* Material to process
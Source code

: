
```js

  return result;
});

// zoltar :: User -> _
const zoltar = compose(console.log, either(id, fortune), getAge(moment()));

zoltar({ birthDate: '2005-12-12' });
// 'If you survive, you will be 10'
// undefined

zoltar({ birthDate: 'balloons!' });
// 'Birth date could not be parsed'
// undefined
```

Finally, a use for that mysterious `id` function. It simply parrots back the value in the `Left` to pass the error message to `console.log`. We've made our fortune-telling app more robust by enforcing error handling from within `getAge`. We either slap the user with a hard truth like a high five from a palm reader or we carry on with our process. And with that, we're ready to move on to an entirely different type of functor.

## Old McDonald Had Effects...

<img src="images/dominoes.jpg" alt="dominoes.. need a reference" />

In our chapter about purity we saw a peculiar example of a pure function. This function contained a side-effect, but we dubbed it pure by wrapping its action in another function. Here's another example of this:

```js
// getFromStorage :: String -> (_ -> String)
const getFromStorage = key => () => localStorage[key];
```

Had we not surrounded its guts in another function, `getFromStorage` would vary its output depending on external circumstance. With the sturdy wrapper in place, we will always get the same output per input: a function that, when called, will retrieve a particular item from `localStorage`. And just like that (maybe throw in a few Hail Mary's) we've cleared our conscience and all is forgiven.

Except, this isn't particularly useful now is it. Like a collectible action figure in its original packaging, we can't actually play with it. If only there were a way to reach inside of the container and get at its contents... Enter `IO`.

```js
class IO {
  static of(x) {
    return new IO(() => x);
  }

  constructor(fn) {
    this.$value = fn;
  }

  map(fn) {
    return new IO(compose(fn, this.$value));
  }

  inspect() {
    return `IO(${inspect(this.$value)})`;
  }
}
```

* Work order
Return the records in full, exactly as they read.

* Reply to the exercise
Source code

:
```js

  return result;
});

// zoltar :: User -> _
const zoltar = compose(console.log, either(id, fortune), getAge(moment()));

zoltar({ birthDate: '2005-12-12' });
// 'If you survive, you will be 10'
// undefined

zoltar({ birthDate: 'balloons!' });
// 'Birth date could not be parsed'
// undefined
```

Finally, a use for that mysterious `id` function. It simply parrots back the value in the `Left` to pass the error message to `console.log`. We've made our fortune-telling app more robust by enforcing error handling from within `getAge`. We either slap the user with a hard truth like a high five from a palm reader or we carry on with our process. And with that, we're ready to move on to an entirely different type of functor.

## Old McDonald Had Effects...

<img src="images/dominoes.jpg" alt="dominoes.. need a reference" />

In our chapter about purity we saw a peculiar example of a pure function. This function contained a side-effect, but we dubbed it pure by wrapping its action in another function. Here's another example of this:

```js
// getFromStorage :: String -> (_ -> String)
const getFromStorage = key => () => localStorage[key];
```

Had we not surrounded its guts in another function, `getFromStorage` would vary its output depending on external circumstance. With the sturdy wrapper in place, we will always get the same output per input: a function that, when called, will retrieve a particular item from `localStorage`. And just like that (maybe throw in a few Hail Mary's) we've cleared our conscience and all is forgiven.

Except, this isn't particularly useful now is it. Like a collectible action figure in its original packaging, we can't actually play with it. If only there were a way to reach inside of the container and get at its contents... Enter `IO`.

```js
class IO {
  static of(x) {
    return new IO(() => x);
  }

  constructor(fn) {
    this.$value = fn;
  }

  map(fn) {
    return new IO(compose(fn, this.$value));
  }

  inspect() {
    return `IO(${inspect(this.$value)})`;
  }
}
```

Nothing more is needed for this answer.